- Born: 1936 (age 89–90) Gudiwada, Andhra Pradesh, India
- Occupation: Painter
- Known for: Art
- Spouse: Suguna
- Children: Padmavathi
- Awards: Padma Shri Lord Croft Award The Most Outstanding Artist in the Commonwealth

= Siramdasu Venkata Rama Rao =

British painter of Indian descent (born 1936)

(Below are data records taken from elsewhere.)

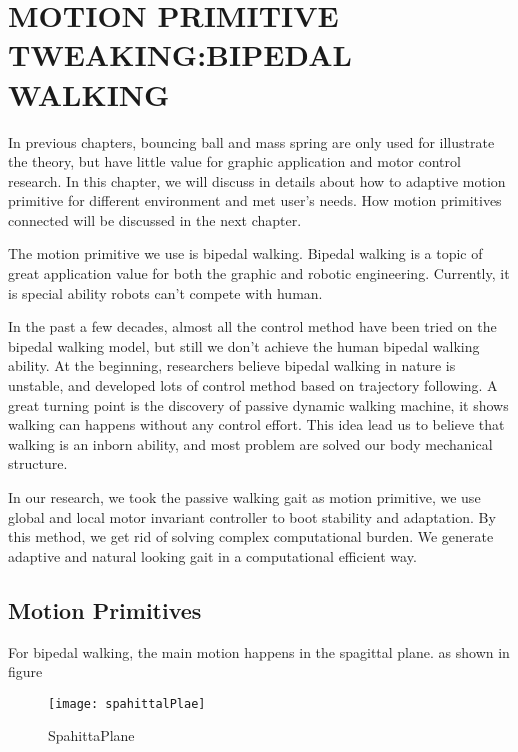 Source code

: \chapter{MOTION PRIMITIVE TWEAKING:BIPEDAL WALKING}
\label{chap:walk}

\ifpdf
    \graphicspath{{BipedWalk/BipedWalkFigs/PNG/}{BipedWalk/BipedWalkFigs/PDF/}{BipedWalk/BipedWalkFigs/}}
\else
    \graphicspath{{BipedWalk/BipedWalkFigs/EPS/}{BipedWalk/BipedWalkFigs/}}
\fi

In previous chapters, bouncing ball and mass spring are only used for illustrate the theory, but have little value for graphic application and motor control research.
In this chapter, we will discuss in details about how to adaptive motion primitive for different environment and met user's needs.
How motion primitives connected will be discussed in the next chapter.


The motion primitive we use is bipedal walking.
Bipedal walking is a topic of great application value for both the graphic and robotic engineering.
Currently, it is special ability robots can't compete with human.

In the past a few decades, almost all the control method have been tried on the bipedal walking model, but still we don't achieve the human bipedal walking ability.
At the beginning, researchers believe bipedal walking in nature is unstable, and developed lots of control method based on trajectory following.
A great turning point is the discovery of passive dynamic walking machine, it shows walking can happens without any control effort.
This idea lead us to believe that walking is an inborn ability, and most problem are solved our body mechanical structure.

In our research, we took the passive walking gait as motion primitive, we use global and local motor invariant controller to boot stability and adaptation.
By this method, we get rid of solving complex computational burden.
We generate adaptive and natural looking gait in a computational efficient way.


\section{Motion Primitives}


For bipedal walking, the main motion happens in the spagittal plane.
as shown in figure
\begin{figure}[!htbp]
  \begin{center}
      \texttt{[image: spahittalPlae]}
    \caption{SpahittaPlane}
    \label{fig:passivekneewalker}
\end{center}
\end{figure}



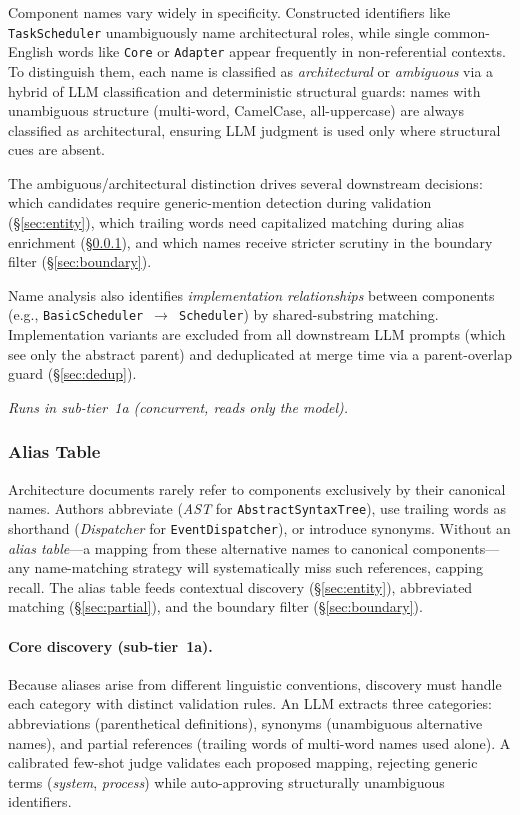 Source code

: Component names vary widely in specificity.
Constructed identifiers like \texttt{TaskScheduler} unambiguously name
architectural roles, while single common-English words like
\texttt{Core} or \texttt{Adapter} appear frequently in
non-referential contexts.
To distinguish them, each name is classified as \emph{architectural}
or \emph{ambiguous} via a hybrid of LLM classification and
deterministic structural guards: names with unambiguous structure
(multi-word, CamelCase, all-uppercase) are always classified as
architectural, ensuring LLM judgment is used only where structural
cues are absent.

The ambiguous/architectural distinction drives several downstream
decisions: which candidates require generic-mention detection during
validation (\S\ref{sec:entity}), which trailing words need
capitalized matching during alias enrichment (\S\ref{sec:alias}),
and which names receive stricter scrutiny in the boundary filter
(\S\ref{sec:boundary}).

Name analysis also identifies \emph{implementation relationships}
between components
(e.g., \texttt{BasicScheduler}~$\to$~\texttt{Scheduler})
by shared-substring matching.
Implementation variants are excluded from all downstream LLM prompts
(which see only the abstract parent) and deduplicated at merge time
via a parent-overlap guard (\S\ref{sec:dedup}).

\emph{Runs in sub-tier~1a (concurrent, reads only the model).}

\subsubsection{Alias Table}\label{sec:alias}

Architecture documents rarely refer to components exclusively by
their canonical names.
Authors abbreviate (\emph{AST} for \texttt{AbstractSyntaxTree}),
use trailing words as shorthand (\emph{Dispatcher} for
\texttt{EventDispatcher}), or introduce synonyms.
Without an \emph{alias table}---a mapping from these alternative
names to canonical components---any name-matching strategy will
systematically miss such references, capping recall.
The alias table feeds contextual discovery (\S\ref{sec:entity}),
abbreviated matching (\S\ref{sec:partial}), and the boundary filter
(\S\ref{sec:boundary}).

\paragraph{Core discovery (sub-tier~1a).}
Because aliases arise from different linguistic
conventions, discovery must handle each category with
distinct validation rules.
An LLM extracts three categories: abbreviations
(parenthetical definitions), synonyms (unambiguous alternative names),
and partial references (trailing words of multi-word names used
alone).
A calibrated few-shot judge validates each proposed mapping,
rejecting generic terms (\emph{system}, \emph{process}) while
auto-approving structurally unambiguous identifiers.

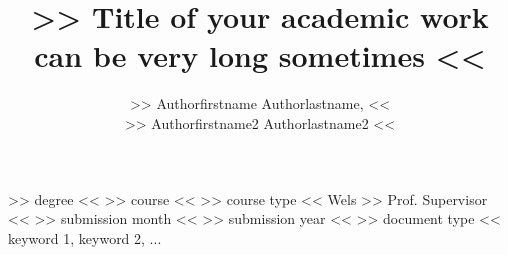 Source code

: 	\title
		{>> Title of your academic work can be very long sometimes <<}
	\author    %
		{>> Authorfirstname Authorlastname, << \\ >> Authorfirstname2 Authorlastname2 <<}


	\degree
		{>> degree <<}
	\course
		{>> course <<}
	\coursestype
		{>> course type <<}
	\location
		{Wels}
	\supervisor
		{>> Prof. Supervisor <<}
	\submonth
		{>> submission month <<}
	\subyear
		{>> submission year <<}
	\doctype
		{>> document type <<}
	\keywords
		{keyword 1, keyword 2, ...}
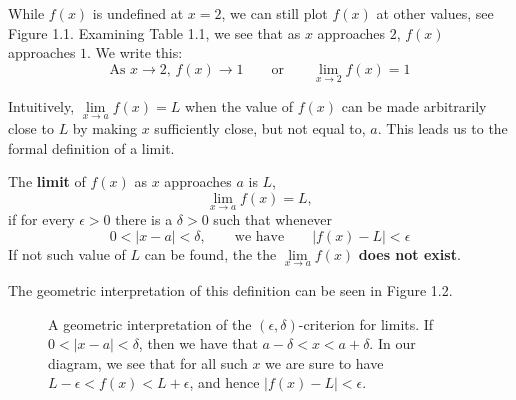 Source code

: While $f(x)$ is undefined at $x = 2$, we can still plot $f(x)$ at other values, see Figure 1.1. Examining Table 1.1, we see that as $x$ approaches $2$, $f(x)$ approaches $1$. We write this:
$$\text{As  } x \to 2\text{,  }f(x) \to 1
\qquad\text{or}\qquad
\lim_{x\to 2} f(x) = 1$$

Intuitively, $\displaystyle\lim\limits_{x\to a} f(x) = L$ when the value of $f(x)$ can be made arbitrarily close to $L$ by making $x$ sufficiently close, but not equal to, $a$. This leads us to the formal definition of a limit.


\begin{definition}[Limit]
	The \textbf{limit} of $f(x)$ as $x$ approaches $a$ is $L$,
	$$\lim_{x\to a} f(x) = L,$$
	if for every $\epsilon > 0$ there is a $\delta > 0$ such that whenever
	$$0 < |x-a| < \delta,
	\qquad\text{we have}\qquad
	|f(x) - L| < \epsilon$$
	If not such value of $L$ can be found, the the $\displaystyle\lim\limits_{x\to a} f(x)$
    \textbf{does not exist}.  
    \\\cite{mooc}
\end{definition}

The geometric interpretation of this definition can be seen in 
Figure 1.2.

\begin{figure}[H]
	\centering
	\caption{A geometric interpretation of the
	  $(\epsilon,\delta)$-criterion for limits.  If $0<|x-a|<\delta$, then we have that $a
	  -\delta < x < a+\delta$. In our diagram, we see that for all such
	  $x$ we are sure to have $L - \epsilon< f(x) < L+\epsilon$, and hence
	  $|f(x) - L|<\epsilon$. \cite{mooc}}
	\label{figure:epsilon-delta}
\end{figure}

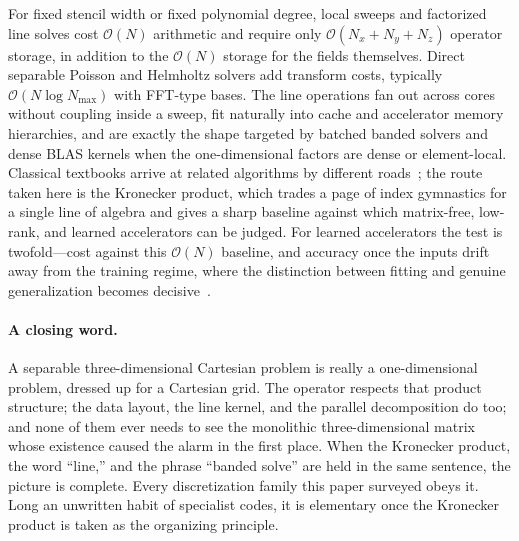 \documentclass[11pt]{article}
\newcommand{\bigO}{\mathcal{O}}
\newcommand{\Nall}{N}
\begin{document}
For fixed stencil width or fixed polynomial degree, local sweeps and
factorized line solves cost $\bigO(\Nall)$ arithmetic and require only
$\bigO(N_x+N_y+N_z)$ operator storage, in addition to the
$\bigO(\Nall)$ storage for the fields themselves.  Direct separable
Poisson and Helmholtz solvers add transform costs, typically
$\bigO(\Nall\log N_{\max})$ with FFT-type bases.  The line operations
fan out across cores without coupling inside a sweep, fit naturally
into cache and accelerator memory hierarchies, and are exactly the
shape targeted by batched banded solvers and dense BLAS kernels when
the one-dimensional factors are dense or element-local.  Classical
textbooks arrive at related algorithms by different
roads~\citep{hirsch2007numerical,leveque2007finite,iserles2009first};
the route taken here is the Kronecker product, which trades a page of
index gymnastics for a single line of algebra and gives a sharp
baseline against which matrix-free, low-rank, and learned accelerators
can be judged.  For learned accelerators the test is twofold---cost
against this $\bigO(\Nall)$ baseline, and accuracy once the inputs drift
away from the training regime, where the distinction between fitting and
genuine generalization becomes decisive~\citep{bay2024generalization}.

\paragraph{A closing word.}
A separable three-dimensional Cartesian problem is really a
one-dimensional problem, dressed up for a Cartesian grid.  The
operator respects that product structure; the data layout, the line
kernel, and the parallel decomposition do too; and none of them ever
needs to see the monolithic three-dimensional matrix whose existence
caused the alarm in the first place.  When the Kronecker product,
the word ``line,'' and the phrase ``banded solve'' are held in the
same sentence, the picture is complete.  Every discretization family
this paper surveyed obeys it.  Long an unwritten habit of specialist
codes, it is elementary once the Kronecker product is taken as the
organizing principle.



\end{document}
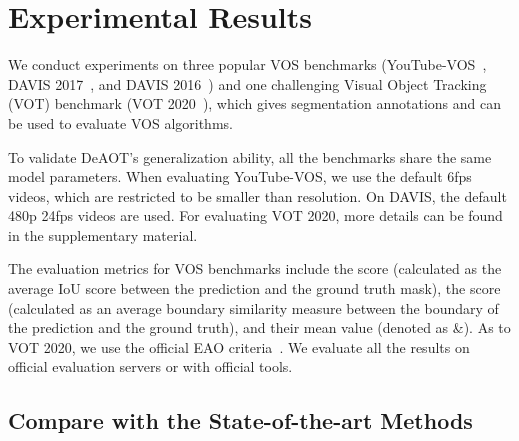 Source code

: \documentclass{article}
\begin{document}
\section{Experimental Results}\label{sec:experiments}
We conduct experiments on three popular VOS benchmarks (YouTube-VOS~\cite{youtubevos}, DAVIS 2017~\cite{davis2017}, and DAVIS 2016~\cite{davis2016}) and one challenging Visual Object Tracking (VOT) benchmark (VOT 2020~\cite{vot2020}), which gives segmentation annotations and can be used to evaluate VOS algorithms. 

To validate DeAOT's generalization ability, all the benchmarks share the same model parameters. When evaluating YouTube-VOS, we use the default 6fps videos, which are restricted to be smaller than  resolution. On DAVIS, the default 480p 24fps videos are used. For evaluating VOT 2020, more details can be found in the supplementary material.

The evaluation metrics for VOS benchmarks include the  score (calculated as the average IoU score between the prediction and the ground truth mask), the  score (calculated as an average boundary similarity measure between the boundary of the prediction and the ground truth), and their mean value (denoted as \&). As to VOT 2020, we use the official EAO criteria~\cite{vot2020}. We evaluate all the results on official evaluation servers or with official tools.

\subsection{Compare with the State-of-the-art Methods}
\end{document}
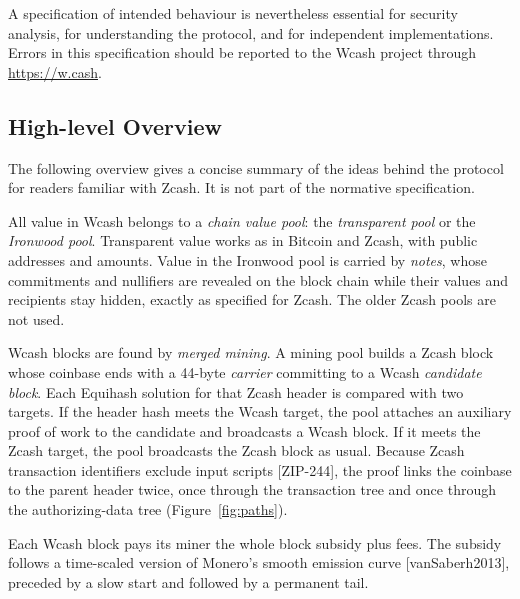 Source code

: \documentclass[10pt,letterpaper]{article}
\newcommand\term[1]{\textsl{#1}}
\theoremstyle{plain}
\begin{document}
A specification of intended behaviour is nevertheless essential for security analysis, for understanding the protocol, and for independent implementations. Errors in this specification should be reported to the Wcash project through \url{https://w.cash}.

\subsection{High-level Overview}\label{sec:overview}

The following overview gives a concise summary of the ideas behind the protocol for readers familiar with Zcash. It is not part of the normative specification.

All value in Wcash belongs to a \term{chain value pool}: the \term{transparent pool} or the \term{Ironwood pool}. Transparent value works as in Bitcoin and Zcash, with public addresses and amounts. Value in the Ironwood pool is carried by \term{notes}, whose commitments and nullifiers are revealed on the block chain while their values and recipients stay hidden, exactly as specified for Zcash. The older Zcash pools are not used.

Wcash blocks are found by \term{merged mining}. A mining pool builds a Zcash block whose coinbase ends with a 44-byte \term{carrier} committing to a Wcash \term{candidate block}. Each Equihash solution for that Zcash header is compared with two targets. If the header hash meets the Wcash target, the pool attaches an auxiliary proof of work to the candidate and broadcasts a Wcash block. If it meets the Zcash target, the pool broadcasts the Zcash block as usual. Because Zcash transaction identifiers exclude input scripts [ZIP-244], the proof links the coinbase to the parent header twice, once through the transaction tree and once through the authorizing-data tree (Figure~\ref{fig:paths}).

Each Wcash block pays its miner the whole block subsidy plus fees. The subsidy follows a time-scaled version of Monero's smooth emission curve [vanSaberh2013], preceded by a slow start and followed by a permanent tail.
\end{document}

Siramdasu Venkata Rama Rao (born 1936) is a British painter of Indian descent, known for his cubist paintings. Holder of Commonwealth Fellowship of 1962, he was honored by the Government of India, in 2001, with the fourth highest Indian civilian award of Padma Shri.

==Biography==
Rao, whose father was a wood carver and, later, builder, was born in Gudiwada, in the South India state of Andhra Pradesh, in 1936, His graduate studies were in Accounting and Banking in which he graduated from Andhra University in 1955. During this period, he studied art under the tutelage of K. Venugopal and later, under K Srinivasulu and secured a government diploma in Fine Arts in 1955 from Kalakshetra, Chennai. On the insistence of the progressive art director of the institution, Madhavapeddi Gokhale, he joined Madras School of Arts and Crafts, present day Government College of Fine Arts, Chennai for advanced training and passed a Fine Arts degree course in 1959. Simultaneously, he studied Economics and secured a second graduate degree from Andhra University.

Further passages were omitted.